━━━ Input records
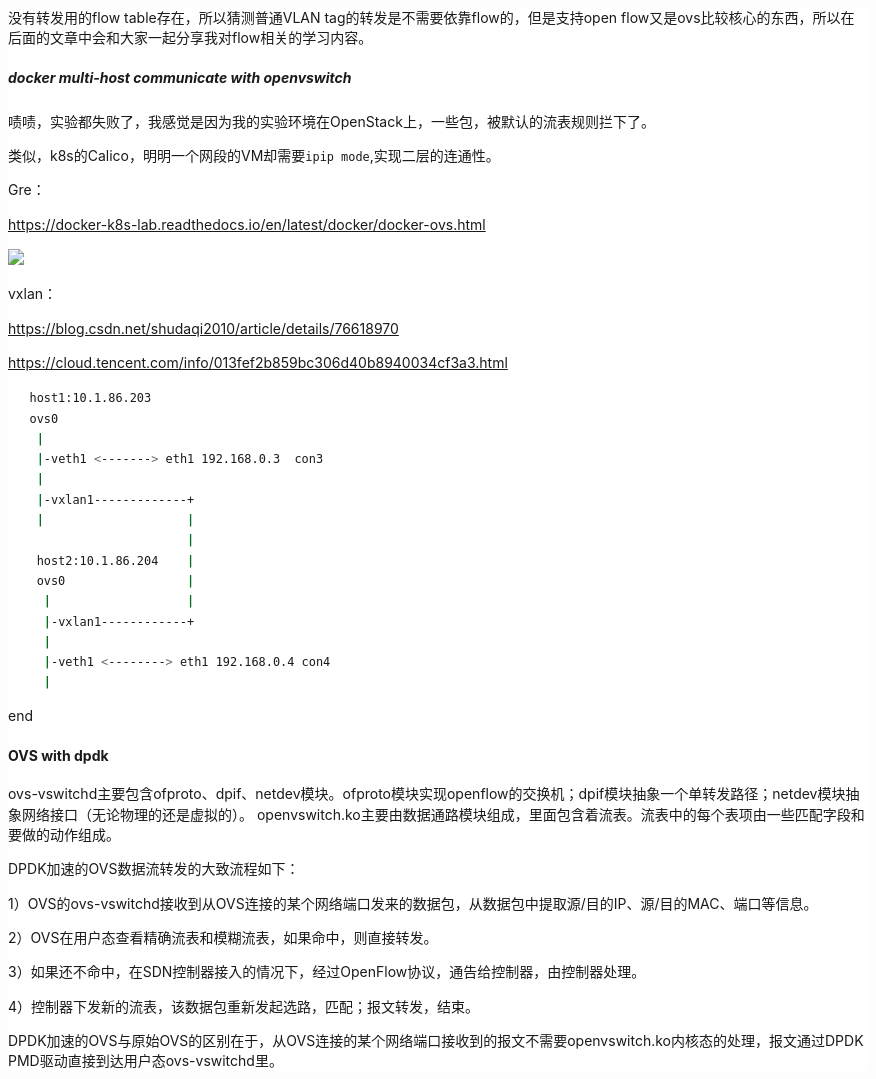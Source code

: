 没有转发用的flow table存在，所以猜测普通VLAN tag的转发是不需要依靠flow的，但是支持open flow又是ovs比较核心的东西，所以在后面的文章中会和大家一起分享我对flow相关的学习内容。

##### docker multi-host communicate with openvswitch

 啧啧，实验都失败了，我感觉是因为我的实验环境在OpenStack上，一些包，被默认的流表规则拦下了。

类似，k8s的Calico，明明一个网段的VM却需要`ipip mode`,实现二层的连通性。

Gre：

<https://docker-k8s-lab.readthedocs.io/en/latest/docker/docker-ovs.html>

![](https://image-1300760561.cos.ap-beijing.myqcloud.com/bgyq-blog/ovs-gre-docker.png)

vxlan：

<https://blog.csdn.net/shudaqi2010/article/details/76618970>

<https://cloud.tencent.com/info/013fef2b859bc306d40b8940034cf3a3.html>

```bash
   host1:10.1.86.203 
   ovs0
    |
    |-veth1 <-------> eth1 192.168.0.3  con3
    |
    |-vxlan1-------------+
    |                    |
                         |
    host2:10.1.86.204    |
    ovs0                 |
     |                   |
     |-vxlan1------------+
     |
     |-veth1 <--------> eth1 192.168.0.4 con4
     |
```

end

#### OVS with dpdk

ovs-vswitchd主要包含ofproto、dpif、netdev模块。ofproto模块实现openflow的交换机；dpif模块抽象一个单转发路径；netdev模块抽象网络接口（无论物理的还是虚拟的）。 openvswitch.ko主要由数据通路模块组成，里面包含着流表。流表中的每个表项由一些匹配字段和要做的动作组成。

DPDK加速的OVS数据流转发的大致流程如下：

1）OVS的ovs-vswitchd接收到从OVS连接的某个网络端口发来的数据包，从数据包中提取源/目的IP、源/目的MAC、端口等信息。 

2）OVS在用户态查看精确流表和模糊流表，如果命中，则直接转发。 

3）如果还不命中，在SDN控制器接入的情况下，经过OpenFlow协议，通告给控制器，由控制器处理。

4）控制器下发新的流表，该数据包重新发起选路，匹配；报文转发，结束。

DPDK加速的OVS与原始OVS的区别在于，从OVS连接的某个网络端口接收到的报文不需要openvswitch.ko内核态的处理，报文通过DPDK PMD驱动直接到达用户态ovs-vswitchd里。
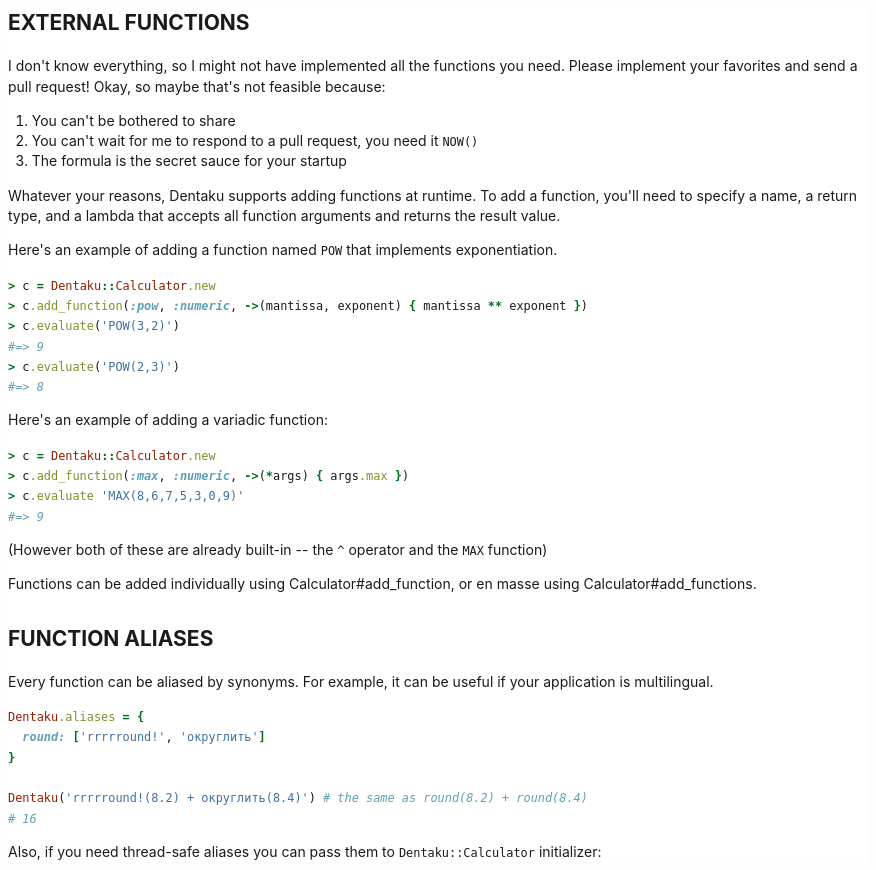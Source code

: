 EXTERNAL FUNCTIONS
------------------

I don't know everything, so I might not have implemented all the functions you
need.  Please implement your favorites and send a pull request!  Okay, so maybe
that's not feasible because:

1. You can't be bothered to share
1. You can't wait for me to respond to a pull request, you need it `NOW()`
1. The formula is the secret sauce for your startup

Whatever your reasons, Dentaku supports adding functions at runtime.  To add a
function, you'll need to specify a name, a return type, and a lambda that
accepts all function arguments and returns the result value.

Here's an example of adding a function named `POW` that implements
exponentiation.

```ruby
> c = Dentaku::Calculator.new
> c.add_function(:pow, :numeric, ->(mantissa, exponent) { mantissa ** exponent })
> c.evaluate('POW(3,2)')
#=> 9
> c.evaluate('POW(2,3)')
#=> 8
```

Here's an example of adding a variadic function:

```ruby
> c = Dentaku::Calculator.new
> c.add_function(:max, :numeric, ->(*args) { args.max })
> c.evaluate 'MAX(8,6,7,5,3,0,9)'
#=> 9
```

(However both of these are already built-in -- the `^` operator and the `MAX`
function)

Functions can be added individually using Calculator#add_function, or en masse
using Calculator#add_functions.

FUNCTION ALIASES
----------------

Every function can be aliased by synonyms. For example, it can be useful if
your application is multilingual.

```ruby
Dentaku.aliases = {
  round: ['rrrrround!', 'округлить']
}

Dentaku('rrrrround!(8.2) + округлить(8.4)') # the same as round(8.2) + round(8.4)
# 16
```

Also, if you need thread-safe aliases you can pass them to `Dentaku::Calculator`
initializer:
━━━━━━
» Exercise description
Could you copy each line in the listing above that includes the word "html"?

» Exercise solution
<https://docker-k8s-lab.readthedocs.io/en/latest/docker/docker-ovs.html>
<https://cloud.tencent.com/info/013fef2b859bc306d40b8940034cf3a3.html>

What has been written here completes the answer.